Pick the lines holding the string "softmax" out of the records and copy them.
------ Working data
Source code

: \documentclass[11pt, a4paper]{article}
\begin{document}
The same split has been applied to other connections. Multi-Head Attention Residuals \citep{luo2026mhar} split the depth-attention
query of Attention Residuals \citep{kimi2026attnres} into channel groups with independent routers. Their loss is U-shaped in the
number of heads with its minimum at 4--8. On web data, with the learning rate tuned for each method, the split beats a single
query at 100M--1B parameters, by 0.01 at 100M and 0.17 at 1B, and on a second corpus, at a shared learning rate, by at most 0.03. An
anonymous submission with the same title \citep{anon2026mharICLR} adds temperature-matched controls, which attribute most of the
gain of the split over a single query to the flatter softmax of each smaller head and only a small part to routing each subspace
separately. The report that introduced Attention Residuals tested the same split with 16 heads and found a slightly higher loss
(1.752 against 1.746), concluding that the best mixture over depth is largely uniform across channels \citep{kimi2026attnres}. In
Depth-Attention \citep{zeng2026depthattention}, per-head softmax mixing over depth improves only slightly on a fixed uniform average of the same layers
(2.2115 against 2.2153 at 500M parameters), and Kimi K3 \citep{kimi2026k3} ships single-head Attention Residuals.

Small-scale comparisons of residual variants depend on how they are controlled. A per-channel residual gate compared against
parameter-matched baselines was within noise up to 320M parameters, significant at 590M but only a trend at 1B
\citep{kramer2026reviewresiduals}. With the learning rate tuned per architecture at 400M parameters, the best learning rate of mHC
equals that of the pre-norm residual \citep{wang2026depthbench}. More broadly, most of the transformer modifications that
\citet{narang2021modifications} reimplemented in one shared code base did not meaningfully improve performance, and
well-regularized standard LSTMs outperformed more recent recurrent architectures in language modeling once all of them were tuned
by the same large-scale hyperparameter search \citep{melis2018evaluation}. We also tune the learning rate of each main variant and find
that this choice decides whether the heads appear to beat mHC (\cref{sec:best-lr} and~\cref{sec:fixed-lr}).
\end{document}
------------
§ **Output of the task**:
gain of the split over a single query to the flatter softmax of each smaller head and only a small part to routing each subspace
Depth-Attention \citep{zeng2026depthattention}, per-head softmax mixing over depth improves only slightly on a fixed uniform average of the same layers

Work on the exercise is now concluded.